The ILTA sessions are held on day 1 of the ALM LegalWeek Conference, which was a unique and different experience.
As one grew tired of peeking through cracks in the doors on the 2-4th floor of the Midtown Hilton to catch glimpses of the impressive booths under construction for the Tuesday opening of the Exhibit Hall, one’s focus turned to the many educational sessions and the significant amount of networking and collaboration activities filling the venue -- and beyond -- on opening day of LegalWeek.
The scene reminded me, a touch, of a week I recently spent in Fort Myers, Florida. With a key element of the venue not available (in Fort Myers that was the beach due to the hurricane and red tide while on Day 1 at LegalWeek it is the Exhibit Hall), the participants were drawn to other areas to congregate, collaborate and learn. The LegalWeek equivalent of downtown Fort Myers were the many informative gathering areas of the Hilton with spillover into venues like the Conrad, Sheraton and Cafe 53 for demos, product discussions and the like.
Of course, some elements of the conference were consistent with the norm. Without diving into details, which are too numerous to enumerate, there was no shortage of announcements on legal tech acquisitions, new product features, additional Series A funding rounds, launches of professional services units, integrations and/or new API capabilities, and lastly integration of new technologies into the SALI Alliance industry standards boards marked the beginning of the conference. Not surprisingly, the fairly obvious number one overall theme was all things AI and ChatGPT.
From a skills development perspective, it was apparent that at Day 1 of LegalWeek, the educational sessions were a resounding success. By and large, all eight of the get-togethers (multiple offerings provided by the American Association of Law Libraries (AALL), the Association of Records Managers and Administrators (ARMA International) and the International Legal Technology Association (ILTA) were standing room only, with legions of conference attendees turned away from many of the gatherings.
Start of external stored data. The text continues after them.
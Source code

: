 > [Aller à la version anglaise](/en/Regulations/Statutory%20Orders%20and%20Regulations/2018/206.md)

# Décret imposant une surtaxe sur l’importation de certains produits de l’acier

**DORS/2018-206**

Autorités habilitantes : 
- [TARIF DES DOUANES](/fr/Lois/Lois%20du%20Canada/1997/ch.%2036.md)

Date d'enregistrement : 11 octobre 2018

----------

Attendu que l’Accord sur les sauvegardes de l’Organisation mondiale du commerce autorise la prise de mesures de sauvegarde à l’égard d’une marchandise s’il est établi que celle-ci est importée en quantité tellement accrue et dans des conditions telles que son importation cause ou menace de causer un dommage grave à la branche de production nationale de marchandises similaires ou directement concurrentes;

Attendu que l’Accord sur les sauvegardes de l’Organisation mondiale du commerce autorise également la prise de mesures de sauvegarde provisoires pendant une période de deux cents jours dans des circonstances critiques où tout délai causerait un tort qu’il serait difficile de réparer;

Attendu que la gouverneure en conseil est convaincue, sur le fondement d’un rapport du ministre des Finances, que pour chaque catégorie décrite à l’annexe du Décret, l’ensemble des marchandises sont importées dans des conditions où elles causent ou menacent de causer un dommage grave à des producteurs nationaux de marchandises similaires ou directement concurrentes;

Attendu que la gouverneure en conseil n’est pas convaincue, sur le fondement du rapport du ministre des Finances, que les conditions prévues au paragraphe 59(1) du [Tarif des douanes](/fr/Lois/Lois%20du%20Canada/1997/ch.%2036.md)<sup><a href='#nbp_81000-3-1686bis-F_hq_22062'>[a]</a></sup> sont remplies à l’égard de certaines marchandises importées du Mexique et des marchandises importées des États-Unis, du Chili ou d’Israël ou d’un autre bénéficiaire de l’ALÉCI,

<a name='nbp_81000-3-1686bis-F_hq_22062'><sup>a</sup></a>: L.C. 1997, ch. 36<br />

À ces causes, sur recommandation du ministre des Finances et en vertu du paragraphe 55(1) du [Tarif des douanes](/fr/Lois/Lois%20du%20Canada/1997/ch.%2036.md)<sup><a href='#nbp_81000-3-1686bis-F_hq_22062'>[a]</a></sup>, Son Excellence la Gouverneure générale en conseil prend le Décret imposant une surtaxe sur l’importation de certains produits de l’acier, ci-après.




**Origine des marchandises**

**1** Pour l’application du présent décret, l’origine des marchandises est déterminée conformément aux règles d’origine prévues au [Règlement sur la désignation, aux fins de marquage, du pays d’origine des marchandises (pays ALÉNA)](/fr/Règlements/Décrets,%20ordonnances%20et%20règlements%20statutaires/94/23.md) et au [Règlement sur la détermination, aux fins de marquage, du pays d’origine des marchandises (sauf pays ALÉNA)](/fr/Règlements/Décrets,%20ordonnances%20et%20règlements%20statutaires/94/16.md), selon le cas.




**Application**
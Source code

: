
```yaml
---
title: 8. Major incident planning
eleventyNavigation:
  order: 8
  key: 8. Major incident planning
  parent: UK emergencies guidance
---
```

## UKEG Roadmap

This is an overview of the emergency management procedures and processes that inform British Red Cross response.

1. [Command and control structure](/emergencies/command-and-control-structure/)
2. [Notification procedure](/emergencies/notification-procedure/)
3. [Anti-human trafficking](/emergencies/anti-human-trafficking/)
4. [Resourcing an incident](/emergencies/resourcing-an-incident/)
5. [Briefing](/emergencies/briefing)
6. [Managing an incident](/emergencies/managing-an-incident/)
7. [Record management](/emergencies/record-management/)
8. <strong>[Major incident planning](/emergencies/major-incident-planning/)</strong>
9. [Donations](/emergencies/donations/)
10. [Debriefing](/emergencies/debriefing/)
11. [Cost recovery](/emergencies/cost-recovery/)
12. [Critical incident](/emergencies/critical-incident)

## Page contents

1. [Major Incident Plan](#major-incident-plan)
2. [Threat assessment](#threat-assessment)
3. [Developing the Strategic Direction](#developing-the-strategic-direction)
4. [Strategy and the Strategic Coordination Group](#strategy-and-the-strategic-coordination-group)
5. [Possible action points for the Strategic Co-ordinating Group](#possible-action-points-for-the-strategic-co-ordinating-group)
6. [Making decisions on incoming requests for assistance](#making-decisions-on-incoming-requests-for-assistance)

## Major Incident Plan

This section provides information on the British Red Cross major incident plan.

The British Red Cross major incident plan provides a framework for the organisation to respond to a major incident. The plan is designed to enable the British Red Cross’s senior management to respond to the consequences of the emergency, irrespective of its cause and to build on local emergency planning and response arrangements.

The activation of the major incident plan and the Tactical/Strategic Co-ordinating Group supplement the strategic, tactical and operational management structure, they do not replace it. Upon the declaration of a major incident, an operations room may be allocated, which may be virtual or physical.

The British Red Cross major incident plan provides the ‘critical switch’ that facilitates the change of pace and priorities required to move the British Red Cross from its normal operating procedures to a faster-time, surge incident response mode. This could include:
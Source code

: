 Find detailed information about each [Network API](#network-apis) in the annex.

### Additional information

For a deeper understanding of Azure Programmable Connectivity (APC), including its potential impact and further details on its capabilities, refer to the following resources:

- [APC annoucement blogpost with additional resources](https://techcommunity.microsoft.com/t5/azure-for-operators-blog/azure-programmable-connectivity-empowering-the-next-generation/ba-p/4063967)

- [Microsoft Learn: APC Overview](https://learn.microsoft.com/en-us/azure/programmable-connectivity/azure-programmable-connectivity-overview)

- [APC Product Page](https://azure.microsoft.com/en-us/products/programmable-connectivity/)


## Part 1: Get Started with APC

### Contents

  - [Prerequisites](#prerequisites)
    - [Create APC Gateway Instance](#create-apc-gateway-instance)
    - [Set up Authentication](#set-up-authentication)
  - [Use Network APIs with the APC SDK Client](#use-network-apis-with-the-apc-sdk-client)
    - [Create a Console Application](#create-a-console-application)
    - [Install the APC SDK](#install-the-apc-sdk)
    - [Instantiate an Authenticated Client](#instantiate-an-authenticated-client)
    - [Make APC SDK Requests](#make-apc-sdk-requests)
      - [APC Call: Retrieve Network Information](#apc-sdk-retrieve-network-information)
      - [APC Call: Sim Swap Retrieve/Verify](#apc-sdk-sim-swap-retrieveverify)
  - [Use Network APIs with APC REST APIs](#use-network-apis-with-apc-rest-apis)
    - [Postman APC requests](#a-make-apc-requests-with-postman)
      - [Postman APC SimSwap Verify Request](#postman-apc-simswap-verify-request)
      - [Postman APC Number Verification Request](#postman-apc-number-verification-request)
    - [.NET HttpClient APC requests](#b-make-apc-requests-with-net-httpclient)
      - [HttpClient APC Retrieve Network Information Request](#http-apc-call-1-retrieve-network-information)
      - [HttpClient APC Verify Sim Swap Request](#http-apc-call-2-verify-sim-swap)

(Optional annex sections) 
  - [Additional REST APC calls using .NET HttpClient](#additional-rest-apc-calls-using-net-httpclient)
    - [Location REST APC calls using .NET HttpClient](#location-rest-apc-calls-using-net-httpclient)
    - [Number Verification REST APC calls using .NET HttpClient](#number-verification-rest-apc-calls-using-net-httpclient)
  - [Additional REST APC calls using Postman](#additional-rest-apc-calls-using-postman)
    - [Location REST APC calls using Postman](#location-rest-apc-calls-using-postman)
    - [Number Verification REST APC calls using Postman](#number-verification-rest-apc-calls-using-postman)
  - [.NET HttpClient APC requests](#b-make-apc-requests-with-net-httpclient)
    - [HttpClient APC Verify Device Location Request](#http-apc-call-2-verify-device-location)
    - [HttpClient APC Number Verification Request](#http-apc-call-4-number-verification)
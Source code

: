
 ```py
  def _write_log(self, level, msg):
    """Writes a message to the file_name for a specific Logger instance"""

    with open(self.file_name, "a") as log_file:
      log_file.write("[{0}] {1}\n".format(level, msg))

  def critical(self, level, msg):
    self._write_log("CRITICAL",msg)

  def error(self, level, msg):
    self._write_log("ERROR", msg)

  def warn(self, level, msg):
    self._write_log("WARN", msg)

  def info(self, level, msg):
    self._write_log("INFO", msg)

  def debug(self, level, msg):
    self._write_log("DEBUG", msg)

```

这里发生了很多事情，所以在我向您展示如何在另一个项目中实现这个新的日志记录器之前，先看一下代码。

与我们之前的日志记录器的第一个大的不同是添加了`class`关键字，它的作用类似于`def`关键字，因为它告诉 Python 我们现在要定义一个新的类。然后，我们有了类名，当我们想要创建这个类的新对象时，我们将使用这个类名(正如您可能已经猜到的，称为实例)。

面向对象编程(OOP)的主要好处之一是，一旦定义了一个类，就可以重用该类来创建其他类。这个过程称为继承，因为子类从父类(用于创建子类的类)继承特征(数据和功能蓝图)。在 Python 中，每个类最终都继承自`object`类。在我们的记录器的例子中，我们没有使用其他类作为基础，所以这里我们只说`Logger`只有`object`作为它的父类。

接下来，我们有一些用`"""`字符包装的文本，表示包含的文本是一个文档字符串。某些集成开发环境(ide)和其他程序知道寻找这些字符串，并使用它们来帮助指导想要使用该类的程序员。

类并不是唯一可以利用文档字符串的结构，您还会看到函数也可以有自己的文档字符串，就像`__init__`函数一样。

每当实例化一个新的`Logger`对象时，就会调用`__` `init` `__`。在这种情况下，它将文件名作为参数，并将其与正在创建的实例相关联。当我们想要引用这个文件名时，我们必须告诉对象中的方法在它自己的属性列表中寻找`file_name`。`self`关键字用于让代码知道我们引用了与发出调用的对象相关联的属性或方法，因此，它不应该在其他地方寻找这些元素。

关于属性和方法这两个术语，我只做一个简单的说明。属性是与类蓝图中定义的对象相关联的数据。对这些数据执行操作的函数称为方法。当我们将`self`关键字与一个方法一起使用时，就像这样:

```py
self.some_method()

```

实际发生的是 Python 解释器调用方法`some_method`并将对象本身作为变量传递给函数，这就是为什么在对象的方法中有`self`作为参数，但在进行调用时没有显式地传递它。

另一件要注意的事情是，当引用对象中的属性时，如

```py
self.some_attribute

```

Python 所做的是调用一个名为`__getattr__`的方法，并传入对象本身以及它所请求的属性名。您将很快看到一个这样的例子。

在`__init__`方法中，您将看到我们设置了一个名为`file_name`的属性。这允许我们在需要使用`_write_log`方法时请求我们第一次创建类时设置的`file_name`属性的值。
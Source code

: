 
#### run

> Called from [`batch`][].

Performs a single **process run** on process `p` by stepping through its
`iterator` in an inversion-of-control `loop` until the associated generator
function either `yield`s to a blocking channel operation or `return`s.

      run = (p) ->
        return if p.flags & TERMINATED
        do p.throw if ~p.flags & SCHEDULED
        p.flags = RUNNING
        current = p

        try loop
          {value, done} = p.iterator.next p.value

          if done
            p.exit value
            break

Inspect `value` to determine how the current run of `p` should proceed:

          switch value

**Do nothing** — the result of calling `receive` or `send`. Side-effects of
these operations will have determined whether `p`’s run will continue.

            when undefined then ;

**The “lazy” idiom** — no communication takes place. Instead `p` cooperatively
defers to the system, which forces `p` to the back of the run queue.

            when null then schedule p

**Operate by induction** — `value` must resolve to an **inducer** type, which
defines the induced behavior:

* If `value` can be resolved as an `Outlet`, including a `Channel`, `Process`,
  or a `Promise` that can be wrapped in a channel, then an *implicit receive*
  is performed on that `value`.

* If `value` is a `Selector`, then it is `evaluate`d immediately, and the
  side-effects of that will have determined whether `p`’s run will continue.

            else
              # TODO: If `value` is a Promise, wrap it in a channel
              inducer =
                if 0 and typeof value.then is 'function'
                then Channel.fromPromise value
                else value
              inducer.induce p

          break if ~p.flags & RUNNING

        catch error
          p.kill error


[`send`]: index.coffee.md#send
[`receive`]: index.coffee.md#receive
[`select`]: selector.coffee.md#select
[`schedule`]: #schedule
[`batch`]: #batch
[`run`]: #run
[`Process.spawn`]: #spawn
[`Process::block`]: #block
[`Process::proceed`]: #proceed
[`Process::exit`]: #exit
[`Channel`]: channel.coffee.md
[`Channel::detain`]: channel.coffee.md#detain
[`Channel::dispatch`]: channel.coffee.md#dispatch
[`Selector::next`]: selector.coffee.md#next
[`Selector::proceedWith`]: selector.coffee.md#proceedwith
What was the big draw? In my view, it was the exceptional content. Seminars focused on different elements of digital transformation, change management and cross-department collaboration best practices were held. Additional talks offering advice on how to evaluate and sell projects from a financial perspective were available, as was a targeted panel, including ILTA President Joy Heath Rush, on post-pandemic leadership advice. Multiple offerings on information governance were provided by ARMA, and an ILTA session on security/authentication (on which I served as a panelist) -- which included a gamification element mirroring March Madness where “Security Access Training” won the fictitious national security title -- rounded out the slate.
It was also the case that networking and collaboration was a huge component of Day 1 for many of the attendees. Gaggles of groups were ever present in the main venue and, not unlike computer networks expanded by the WFH trend, opportunities to collaborate extended to additional venues dotted up and down 53rd and 54th Street. I was even engaged when speaking to a colleague at Café 53 about eDiscovery and a recent Master conference by an attendee of the conference I did not previously know. It was a great series of invigorating conversations, and by all accounts, most vendors and legal professionals I spoke with enjoyed a full state of meetings with colleagues eager to learn about new industry prognostications, trends, offerings.
My experience on this front was overwhelmingly positive, as the opportunity to discuss ideas in a collaborative manner without the presence of a booth and computer screen was a welcome respite from demo fatigue and a method I found to be a more creative and productive method of exchanging ideas.
To close out the day, although I could not attend due to previous commitments, the LegalWeek Leaders In Tech cocktail hour, dinner and awards presentations were held. As well as various socials including one hosted with the International Legal Technology Association, which was booked to capacity.
All in all, it was a thoroughly enjoyable and content-rich day. To me, the big takeaways were the content available in the educational sessions and the ideas I explored in a freeform manner with many of my legal technology peers and colleagues. Kudos to ALM for a highly successful opening salvo to kick off LegalWeek.